▶ Brief: Answer with the number of lines in the records that contain "uncertainty" and with nothing else.

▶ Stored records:
● ● ● ●

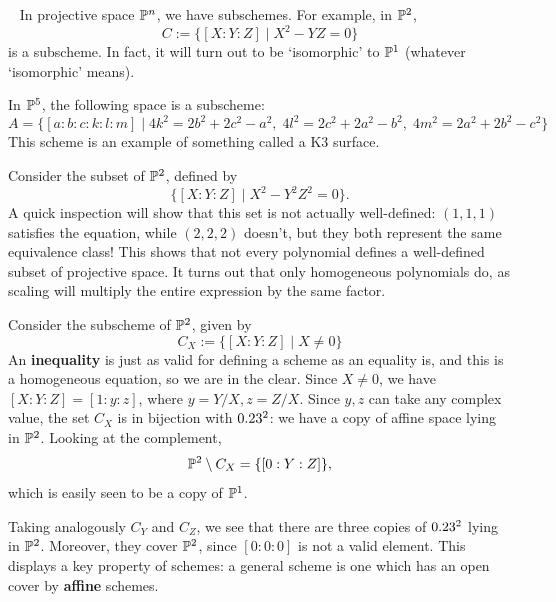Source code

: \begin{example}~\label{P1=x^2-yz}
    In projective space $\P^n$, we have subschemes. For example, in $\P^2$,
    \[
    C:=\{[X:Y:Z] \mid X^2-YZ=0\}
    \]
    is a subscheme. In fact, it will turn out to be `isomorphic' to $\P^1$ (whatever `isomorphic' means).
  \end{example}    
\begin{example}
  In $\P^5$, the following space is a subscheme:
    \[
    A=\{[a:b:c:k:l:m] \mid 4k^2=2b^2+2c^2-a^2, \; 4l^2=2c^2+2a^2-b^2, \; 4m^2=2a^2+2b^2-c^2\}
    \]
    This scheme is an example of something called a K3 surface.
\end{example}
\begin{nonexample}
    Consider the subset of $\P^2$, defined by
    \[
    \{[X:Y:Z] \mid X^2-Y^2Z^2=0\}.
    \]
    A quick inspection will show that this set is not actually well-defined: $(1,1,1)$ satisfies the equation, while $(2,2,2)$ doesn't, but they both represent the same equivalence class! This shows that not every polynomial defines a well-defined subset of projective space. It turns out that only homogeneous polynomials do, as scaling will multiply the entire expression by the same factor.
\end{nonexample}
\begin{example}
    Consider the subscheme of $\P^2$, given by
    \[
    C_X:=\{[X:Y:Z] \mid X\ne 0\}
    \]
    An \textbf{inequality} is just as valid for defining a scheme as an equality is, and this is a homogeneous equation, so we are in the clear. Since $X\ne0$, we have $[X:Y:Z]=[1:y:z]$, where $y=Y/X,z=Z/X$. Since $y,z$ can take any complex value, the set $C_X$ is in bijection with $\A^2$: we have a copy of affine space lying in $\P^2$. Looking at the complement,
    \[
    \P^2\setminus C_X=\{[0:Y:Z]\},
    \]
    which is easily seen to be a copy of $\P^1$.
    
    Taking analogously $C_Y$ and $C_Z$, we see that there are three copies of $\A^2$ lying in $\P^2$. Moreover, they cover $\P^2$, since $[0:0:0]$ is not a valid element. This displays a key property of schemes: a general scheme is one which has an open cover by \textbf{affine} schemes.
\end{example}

● ● ● ●

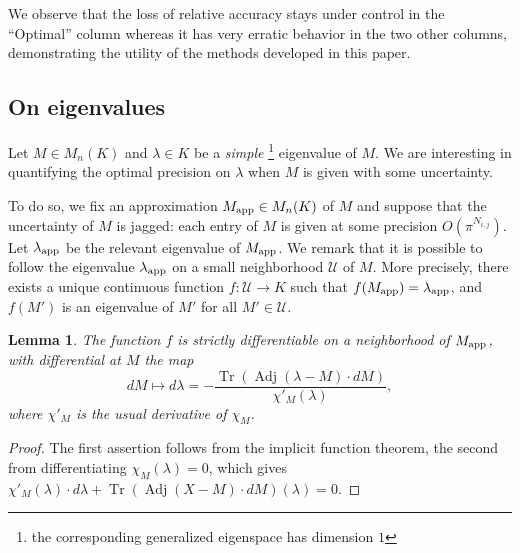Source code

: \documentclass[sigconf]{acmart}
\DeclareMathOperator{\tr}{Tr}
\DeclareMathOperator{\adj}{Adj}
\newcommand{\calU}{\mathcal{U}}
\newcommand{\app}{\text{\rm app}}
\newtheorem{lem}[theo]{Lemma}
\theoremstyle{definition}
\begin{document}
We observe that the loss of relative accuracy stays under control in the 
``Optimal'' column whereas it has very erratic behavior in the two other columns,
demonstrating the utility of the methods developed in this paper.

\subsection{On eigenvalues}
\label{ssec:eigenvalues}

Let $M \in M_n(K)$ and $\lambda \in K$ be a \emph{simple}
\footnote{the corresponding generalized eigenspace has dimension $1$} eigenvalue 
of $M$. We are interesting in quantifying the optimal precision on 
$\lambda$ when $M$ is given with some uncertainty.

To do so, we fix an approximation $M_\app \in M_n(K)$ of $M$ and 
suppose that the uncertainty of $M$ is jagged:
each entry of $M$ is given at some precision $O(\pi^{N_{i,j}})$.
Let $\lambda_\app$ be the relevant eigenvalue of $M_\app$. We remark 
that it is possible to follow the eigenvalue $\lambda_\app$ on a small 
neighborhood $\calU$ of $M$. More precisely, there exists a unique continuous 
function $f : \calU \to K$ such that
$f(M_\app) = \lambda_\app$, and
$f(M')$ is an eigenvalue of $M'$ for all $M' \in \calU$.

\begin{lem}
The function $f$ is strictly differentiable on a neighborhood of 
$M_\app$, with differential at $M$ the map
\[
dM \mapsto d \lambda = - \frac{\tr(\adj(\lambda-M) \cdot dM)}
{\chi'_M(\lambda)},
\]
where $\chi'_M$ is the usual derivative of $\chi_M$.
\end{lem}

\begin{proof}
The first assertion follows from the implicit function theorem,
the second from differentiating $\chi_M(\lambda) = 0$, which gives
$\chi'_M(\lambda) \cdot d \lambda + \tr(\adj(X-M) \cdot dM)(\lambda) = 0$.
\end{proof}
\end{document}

● ● ● ●

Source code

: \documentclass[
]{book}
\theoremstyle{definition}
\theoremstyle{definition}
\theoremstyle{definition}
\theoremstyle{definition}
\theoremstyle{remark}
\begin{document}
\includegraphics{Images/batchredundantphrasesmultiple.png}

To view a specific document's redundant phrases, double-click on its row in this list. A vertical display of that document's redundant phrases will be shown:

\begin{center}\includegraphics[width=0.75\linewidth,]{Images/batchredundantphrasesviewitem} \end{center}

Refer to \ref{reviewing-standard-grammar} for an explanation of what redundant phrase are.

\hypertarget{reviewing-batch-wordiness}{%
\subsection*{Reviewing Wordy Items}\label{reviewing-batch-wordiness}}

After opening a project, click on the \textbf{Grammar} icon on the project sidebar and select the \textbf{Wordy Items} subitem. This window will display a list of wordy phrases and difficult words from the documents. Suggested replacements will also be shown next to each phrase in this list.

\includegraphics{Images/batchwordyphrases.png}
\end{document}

● ● ● ●

▶ Solution for this task: 2